The invention additionally provides for the use of the ether alcohols of the invention as additives in aqueous formulations, especially aqueous formulations for surface coatings, paints, printing inks or varnishes.

The invention further provides aqueous formulations comprising at least one of the ether alcohols of the invention, such wetting agents being used normally in amounts from 0.05% to 5%, preferably from 0.1% to 3%.

The alcohols and glycidyl ethers/esters used in accordance with the invention are industrial products which can be employed in the form of their respective commercially customary specifications, although in specialty applications of the ether alcohols of the invention higher levels of purity may be required.

A particularly preferred residue R1 in the alcohol is the n-propyl, isopropyl, n-butyl, isobutyl, 2-butyl, isononyl residue, the residue R1a.

Diglycidyl ethers used are preferably ethylene glycol diglycidyl ether, 1,2-propanediol diglycidyl ether, 1,3-propanediol diglycidyl ether, 1,3-butanediol diglycidyl ether, 1,4-butanediol diglycidyl ether, 1,6-hexanediol diglycidyl ether, neopentyl glycol diglycidyl ether, cyclohexanedimethanol diglycidyl ether, diethylene glycol diglycidyl ether, dipropylene glycol diglycidyl ether, resorcinol diglycidyl ether, 2,2-bis[4-(glycidyloxy)phenyl]propane, bis(4-glycidyl-oxyphenyl)methane or bisphenol A propoxylate (1-PO/phenol)diglycidyl ether.
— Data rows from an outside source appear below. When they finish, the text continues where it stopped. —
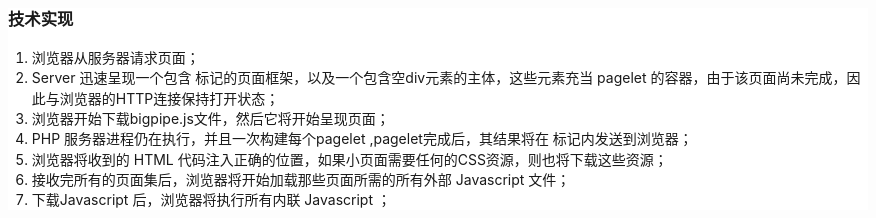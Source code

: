 ### 技术实现

1. 浏览器从服务器请求页面；
2. Server 迅速呈现一个包含<head> 标记的页面框架，以及一个包含空div元素的主体，这些元素充当 pagelet 的容器，由于该页面尚未完成，因此与浏览器的HTTP连接保持打开状态；
3. 浏览器开始下载bigpipe.js文件，然后它将开始呈现页面；
4. PHP 服务器进程仍在执行，并且一次构建每个pagelet ,pagelet完成后，其结果将在<script> BigPipe.onArrive( ... ) </script> 标记内发送到浏览器；
5. 浏览器将收到的 HTML 代码注入正确的位置，如果小页面需要任何的CSS资源，则也将下载这些资源；
6. 接收完所有的页面集后，浏览器将开始加载那些页面所需的所有外部 Javascript 文件；
7. 下载Javascript 后，浏览器将执行所有内联 Javascript ；
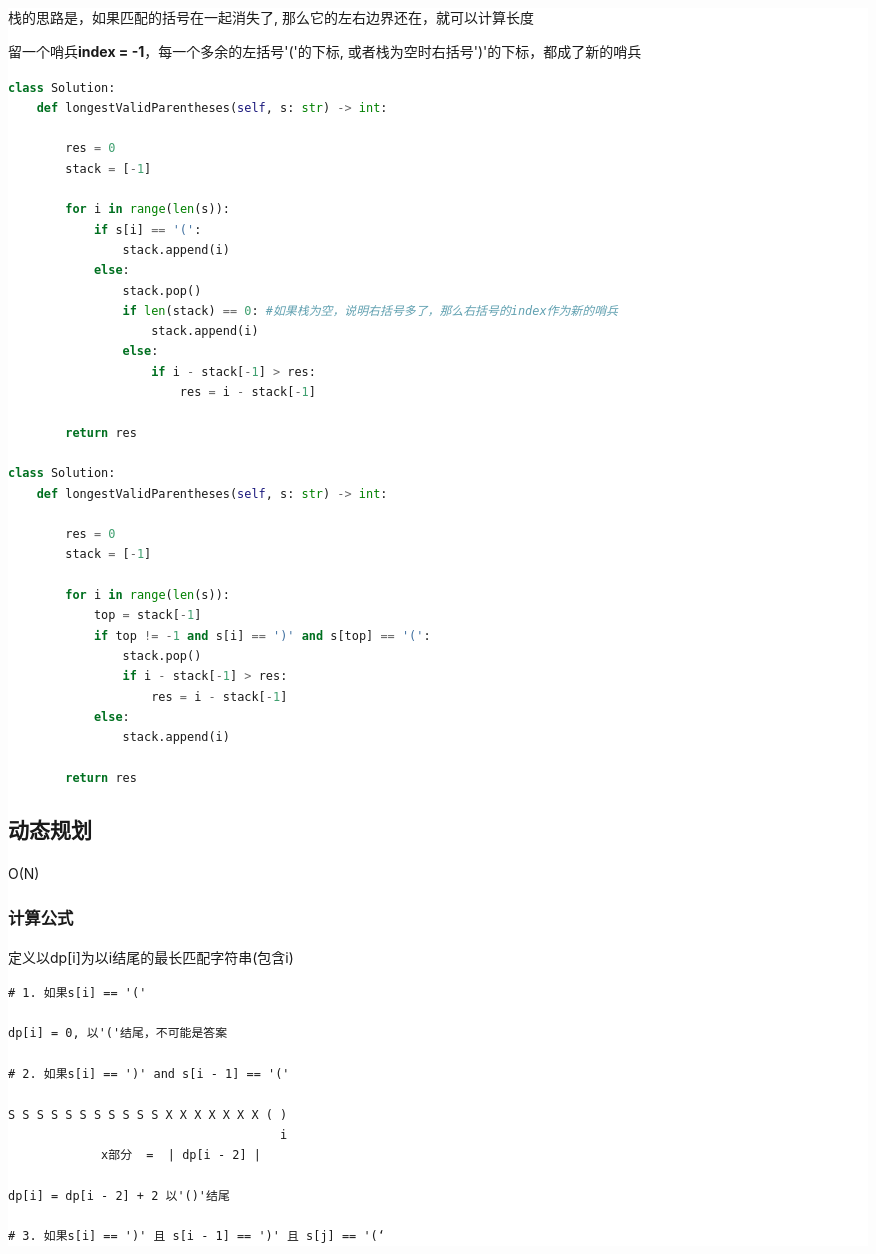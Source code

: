 栈的思路是，如果匹配的括号在一起消失了, 那么它的左右边界还在，就可以计算长度

留一个哨兵**index = -1**，每一个多余的左括号'('的下标, 或者栈为空时右括号')'的下标，都成了新的哨兵

```python
class Solution:
    def longestValidParentheses(self, s: str) -> int:
        
        res = 0
        stack = [-1]
        
        for i in range(len(s)):
            if s[i] == '(':
                stack.append(i)
            else:
                stack.pop()
                if len(stack) == 0: #如果栈为空，说明右括号多了，那么右括号的index作为新的哨兵
                    stack.append(i)
                else:
                    if i - stack[-1] > res:
                        res = i - stack[-1]
                    
        return res

class Solution:
    def longestValidParentheses(self, s: str) -> int:
        
        res = 0
        stack = [-1]
        
        for i in range(len(s)):
            top = stack[-1]
            if top != -1 and s[i] == ')' and s[top] == '(':
                stack.pop()
                if i - stack[-1] > res:
                    res = i - stack[-1]
            else:
                stack.append(i)
            
        return res
```

## 动态规划

O(N)

### 计算公式

定义以dp[i]为以i结尾的最长匹配字符串(包含i) 

```
# 1. 如果s[i] == '('

dp[i] = 0, 以'('结尾，不可能是答案

# 2. 如果s[i] == ')' and s[i - 1] == '('

S S S S S S S S S S S X X X X X X X ( )
                                      i
             x部分  =  | dp[i - 2] |

dp[i] = dp[i - 2] + 2 以'()'结尾

# 3. 如果s[i] == ')' 且 s[i - 1] == ')' 且 s[j] == '(‘

```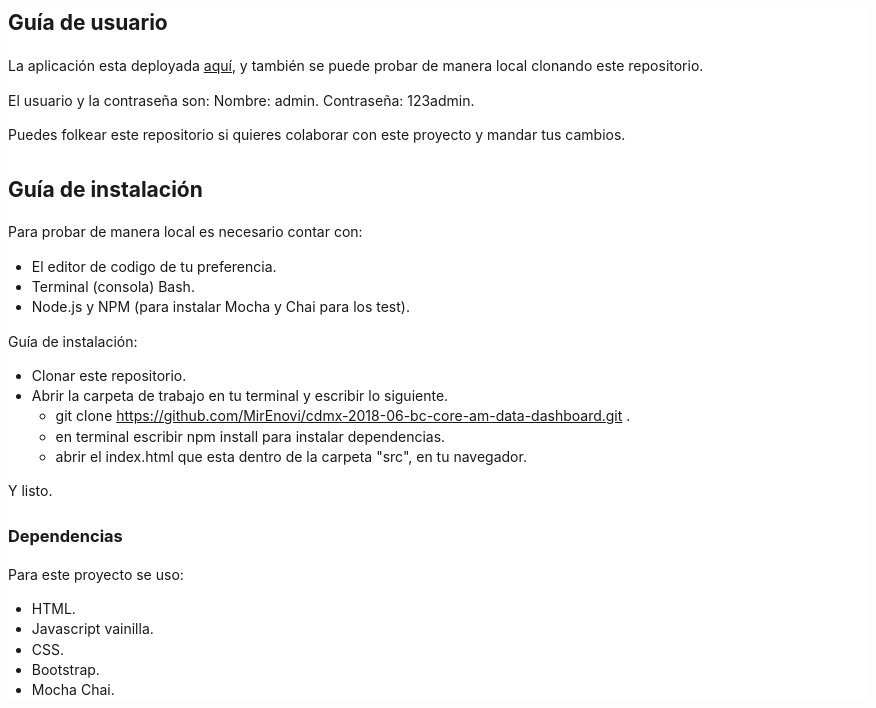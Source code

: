 ## Guía de usuario

La aplicación esta deployada [aquí](https://mirenovi.github.io/cdmx-2018-06-bc-core-am-data-dashboard/src/), y también se puede probar de manera local clonando este repositorio.

El usuario y la contraseña son:
Nombre: admin.
Contraseña: 123admin.

Puedes folkear este repositorio si quieres colaborar con este proyecto y mandar tus cambios.


## Guía de instalación

Para probar de manera local es necesario contar con:
- El editor de codigo de tu preferencia.
- Terminal (consola) Bash.
- Node.js y NPM (para instalar Mocha y Chai para los test).


Guía de instalación:

- Clonar este repositorio.
- Abrir la carpeta de trabajo en tu terminal y escribir lo siguiente.
    - git clone https://github.com/MirEnovi/cdmx-2018-06-bc-core-am-data-dashboard.git .
    - en terminal escribir npm install para instalar dependencias.
    - abrir el index.html que esta dentro de la carpeta "src", en tu navegador.

Y listo.

### Dependencias

Para este proyecto se uso:
- HTML.
- Javascript vainilla.
- CSS.
- Bootstrap.
- Mocha Chai.
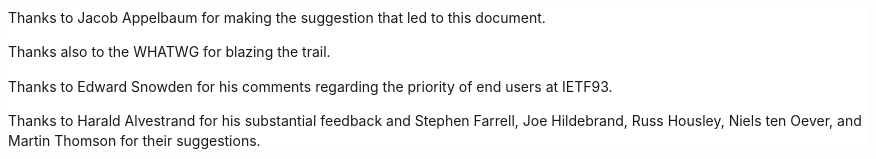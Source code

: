 Thanks to Jacob Appelbaum for making the suggestion that led to this document.

Thanks also to the WHATWG for blazing the trail.

Thanks to Edward Snowden for his comments regarding the priority of end users at IETF93.

Thanks to Harald Alvestrand for his substantial feedback and Stephen Farrell, Joe Hildebrand, Russ
Housley, Niels ten Oever, and Martin Thomson for their suggestions.
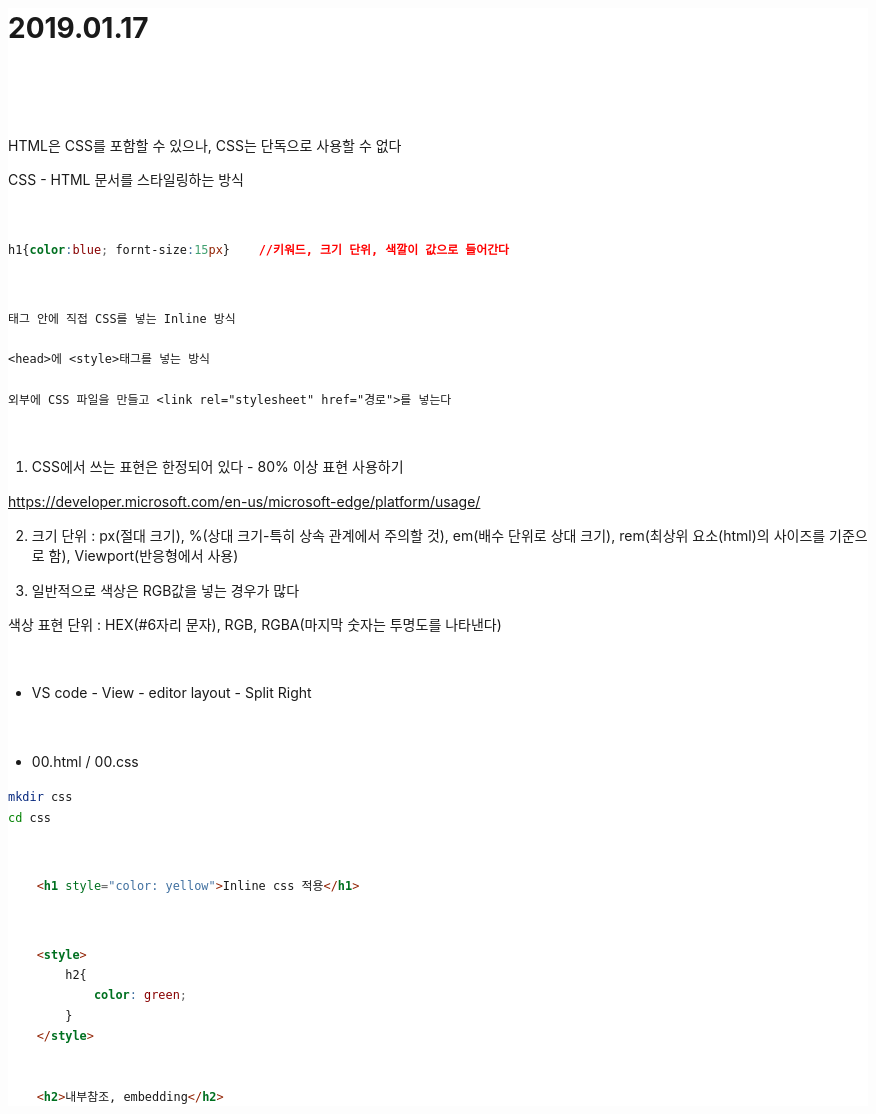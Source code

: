 # 2019.01.17

​ 

​ 

 HTML은 CSS를 포함할 수 있으나, CSS는 단독으로 사용할 수 없다

CSS - HTML 문서를 스타일링하는 방식

​ 

```css
h1{color:blue; fornt-size:15px}    //키워드, 크기 단위, 색깔이 값으로 들어간다
```

​ 

```
태그 안에 직접 CSS를 넣는 Inline 방식

<head>에 <style>태그를 넣는 방식

외부에 CSS 파일을 만들고 <link rel="stylesheet" href="경로">를 넣는다
```

​ 

1. CSS에서 쓰는 표현은 한정되어 있다 - 80% 이상 표현 사용하기

https://developer.microsoft.com/en-us/microsoft-edge/platform/usage/

2. 크기 단위 : px(절대 크기), %(상대 크기-특히 상속 관계에서 주의할 것), em(배수 단위로 상대 크기), rem(최상위 요소(html)의 사이즈를 기준으로 함), Viewport(반응형에서 사용)

3. 일반적으로 색상은 RGB값을 넣는 경우가 많다

색상 표현 단위 : HEX(#6자리 문자), RGB, RGBA(마지막 숫자는 투명도를 나타낸다)

​ 

* VS code - View - editor layout - Split Right

​ 

* 00.html / 00.css

```bash
mkdir css
cd css
```

​ 

```html
    <h1 style="color: yellow">Inline css 적용</h1>
```

​ 

```html
  	<style>
        h2{
            color: green;
        }
    </style>
    
    
    <h2>내부참조, embedding</h2>
```

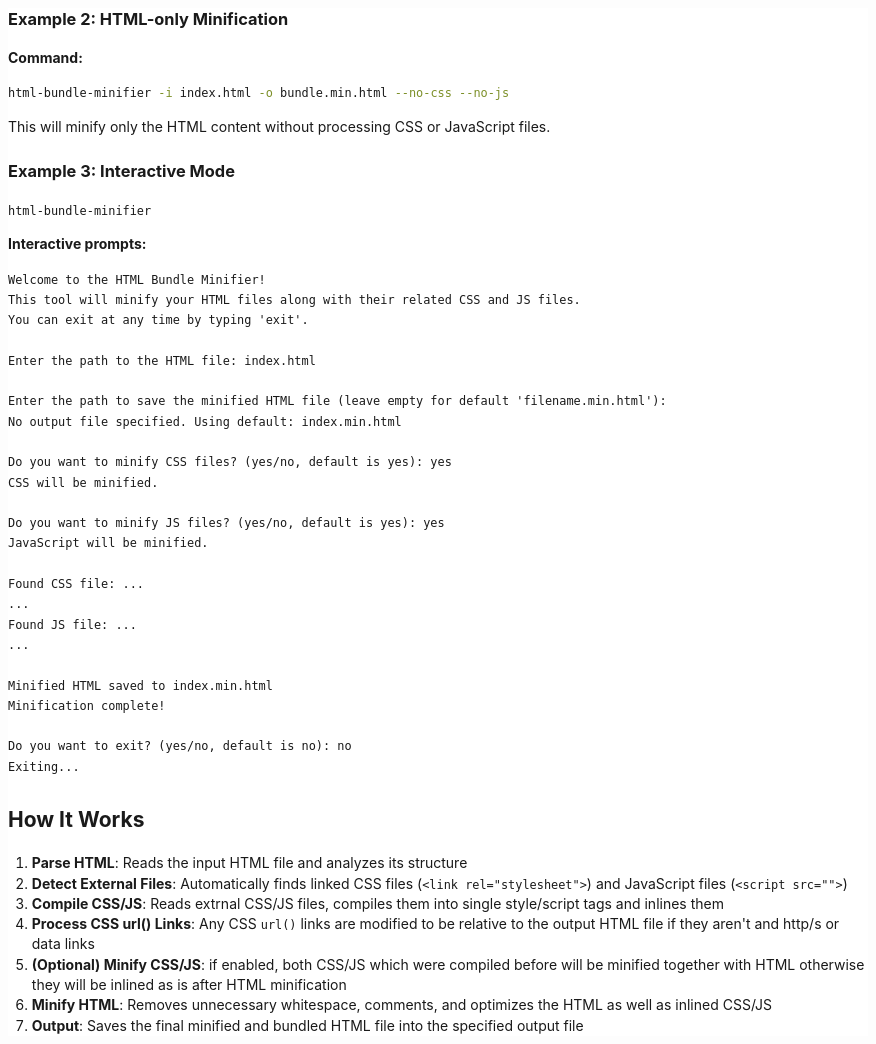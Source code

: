 ### Example 2: HTML-only Minification

**Command:**
```bash
html-bundle-minifier -i index.html -o bundle.min.html --no-css --no-js
```

This will minify only the HTML content without processing CSS or JavaScript files.

### Example 3: Interactive Mode

```bash
html-bundle-minifier
```

**Interactive prompts:**
```
Welcome to the HTML Bundle Minifier!
This tool will minify your HTML files along with their related CSS and JS files.
You can exit at any time by typing 'exit'.

Enter the path to the HTML file: index.html

Enter the path to save the minified HTML file (leave empty for default 'filename.min.html'): 
No output file specified. Using default: index.min.html

Do you want to minify CSS files? (yes/no, default is yes): yes
CSS will be minified.

Do you want to minify JS files? (yes/no, default is yes): yes
JavaScript will be minified.

Found CSS file: ...
...
Found JS file: ...
...

Minified HTML saved to index.min.html
Minification complete!

Do you want to exit? (yes/no, default is no): no
Exiting...
```

## How It Works

1. **Parse HTML**: Reads the input HTML file and analyzes its structure
2. **Detect External Files**: Automatically finds linked CSS files (`<link rel="stylesheet">`) and JavaScript files (`<script src="">`)
3. **Compile CSS/JS**: Reads extrnal CSS/JS files, compiles them into single style/script tags and inlines them
4. **Process CSS url() Links**: Any CSS `url()` links are modified to be relative to the output HTML file if they aren't and http/s or data links
5. **(Optional) Minify CSS/JS**: if enabled, both CSS/JS which were compiled before will be minified together with HTML otherwise they will be inlined as is after HTML minification
6. **Minify HTML**: Removes unnecessary whitespace, comments, and optimizes the HTML as well as inlined CSS/JS
7. **Output**: Saves the final minified and bundled HTML file into the specified output file
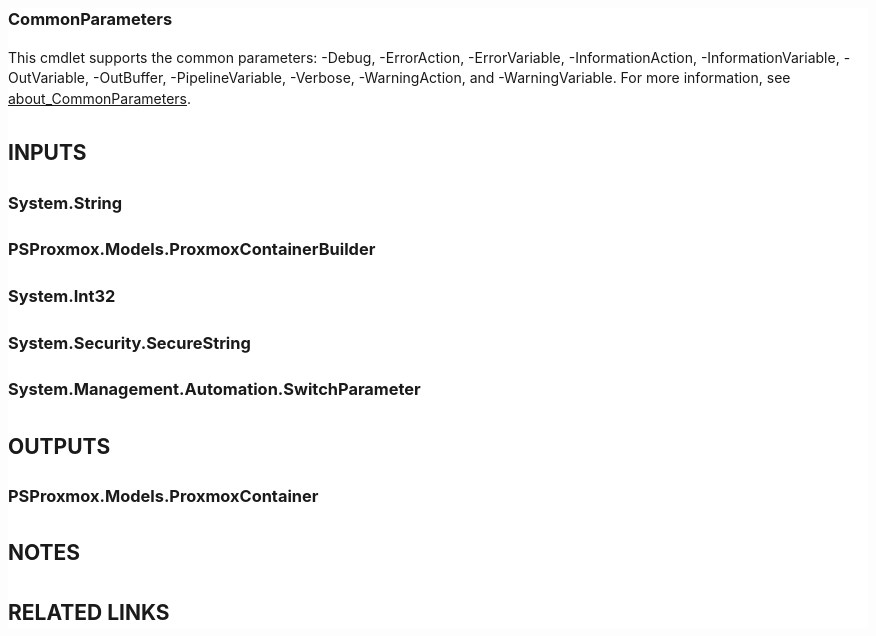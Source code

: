 ### CommonParameters
This cmdlet supports the common parameters: -Debug, -ErrorAction, -ErrorVariable, -InformationAction, -InformationVariable, -OutVariable, -OutBuffer, -PipelineVariable, -Verbose, -WarningAction, and -WarningVariable. For more information, see [about_CommonParameters](http://go.microsoft.com/fwlink/?LinkID=113216).

## INPUTS

### System.String
### PSProxmox.Models.ProxmoxContainerBuilder
### System.Int32
### System.Security.SecureString
### System.Management.Automation.SwitchParameter

## OUTPUTS

### PSProxmox.Models.ProxmoxContainer

## NOTES

## RELATED LINKS
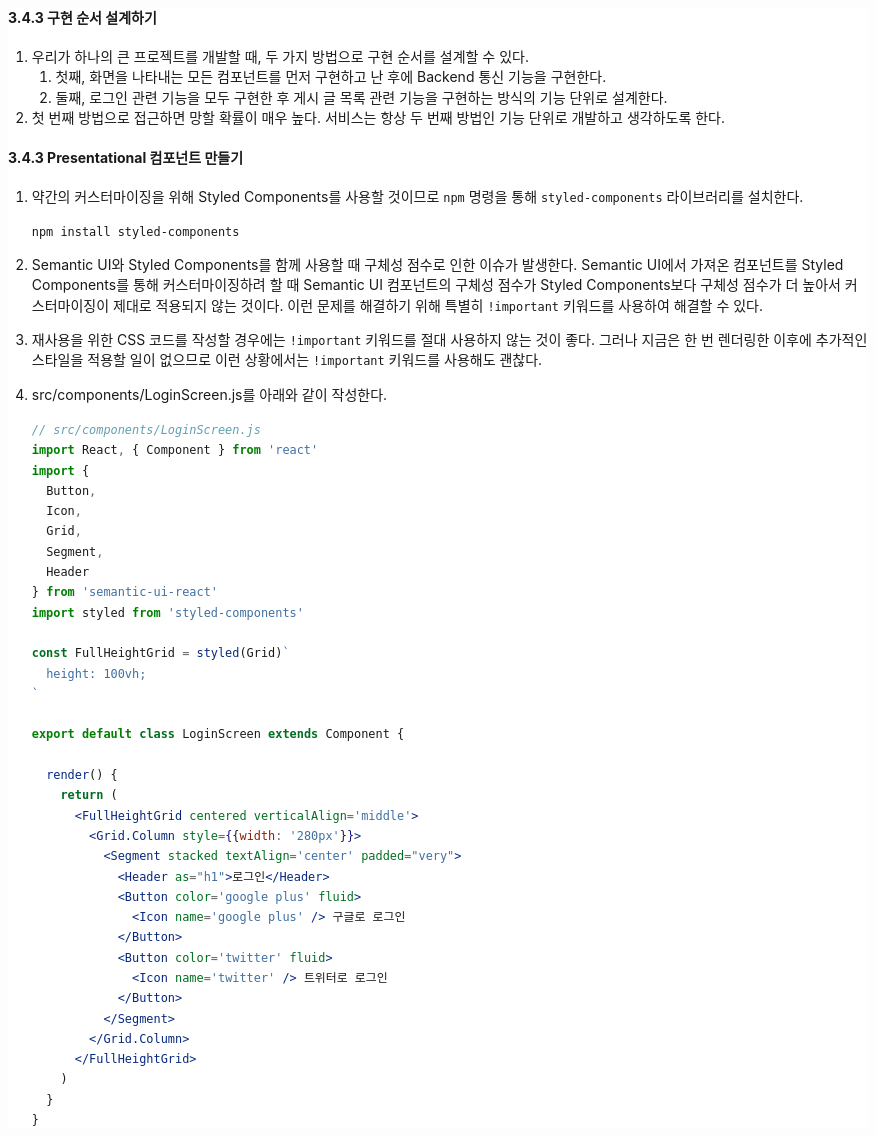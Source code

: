 #### 3.4.3 구현 순서 설계하기

1. 우리가 하나의 큰 프로젝트를 개발할 때, 두 가지 방법으로 구현 순서를 설계할 수 있다.
   1. 첫째, 화면을 나타내는 모든 컴포넌트를 먼저 구현하고 난 후에 Backend 통신 기능을 구현한다.
   2. 둘째, 로그인 관련 기능을 모두 구현한 후 게시 글 목록 관련 기능을 구현하는 방식의 기능 단위로 설계한다.
2. 첫 번째 방법으로 접근하면 망할 확률이 매우 높다. 서비스는 항상 두 번째 방법인 기능 단위로 개발하고 생각하도록 한다.

#### 3.4.3 Presentational 컴포넌트 만들기

1. 약간의 커스터마이징을 위해 Styled Components를 사용할 것이므로 `npm` 명령을 통해 `styled-components` 라이브러리를 설치한다.

   ```bash
   npm install styled-components
   ```

2. Semantic UI와 Styled Components를 함께 사용할 때 구체성 점수로 인한 이슈가 발생한다. Semantic UI에서 가져온 컴포넌트를 Styled Components를 통해 커스터마이징하려 할 때 Semantic UI 컴포넌트의 구체성 점수가 Styled Components보다 구체성 점수가 더 높아서 커스터마이징이 제대로 적용되지 않는 것이다. 이런 문제를 해결하기 위해 특별히 `!important` 키워드를 사용하여 해결할 수 있다.

3. 재사용을 위한 CSS 코드를 작성할 경우에는 `!important` 키워드를 절대 사용하지 않는 것이 좋다. 그러나 지금은 한 번 렌더링한 이후에 추가적인 스타일을 적용할 일이 없으므로 이런 상황에서는 `!important` 키워드를 사용해도 괜찮다.

4. src/components/LoginScreen.js를 아래와 같이 작성한다.

   ```jsx
   // src/components/LoginScreen.js
   import React, { Component } from 'react'
   import {
     Button,
     Icon,
     Grid,
     Segment,
     Header
   } from 'semantic-ui-react'
   import styled from 'styled-components'

   const FullHeightGrid = styled(Grid)`
     height: 100vh;
   `

   export default class LoginScreen extends Component {

     render() {
       return (
         <FullHeightGrid centered verticalAlign='middle'>
           <Grid.Column style={{width: '280px'}}>
             <Segment stacked textAlign='center' padded="very">
               <Header as="h1">로그인</Header>
               <Button color='google plus' fluid>
                 <Icon name='google plus' /> 구글로 로그인
               </Button>
               <Button color='twitter' fluid>
                 <Icon name='twitter' /> 트위터로 로그인
               </Button>
             </Segment>
           </Grid.Column>
         </FullHeightGrid>
       )
     }
   }
   ```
Particular preference is given to using diglycidyl ethers of polyalkylene glycols, such as polyethylene glycol diglycidyl ether, polypropylene glycol diglycidyl ether, polybutylene glycol diglycidyl ether, and diglycidyl ethers of other polyoxyalkylene compounds, which can be homopolymers or copolymers with a blockwise or random construction, whose alkylene groups optionally are branched or carry aromatic residues and whose average molecular weight is up to 1500 g/mol, more preferably between 200 and 1000 g/mol.

As triglycidyl ethers it is preferred to use glycerol triglycidyl ether, trimethylolpropane triglycidyl ether, and triphenylolmethane triglycidyl ether.

As diglycidyl and triglycidyl esters it is possible to use all corresponding esterified dicarboxylic or tricarboxylic acids of aliphatic, branched, cyclo-aliphatic, aromatic or aromatic-aliphatic structure, preference being given to employing diglycidyl malonate, diglycidyl succinate, diglycidyl glutarate, diglycidyl adipate, diglycidyl 1,2-cyclohexane-dicarboxylate, and diglycidyl terephthalate.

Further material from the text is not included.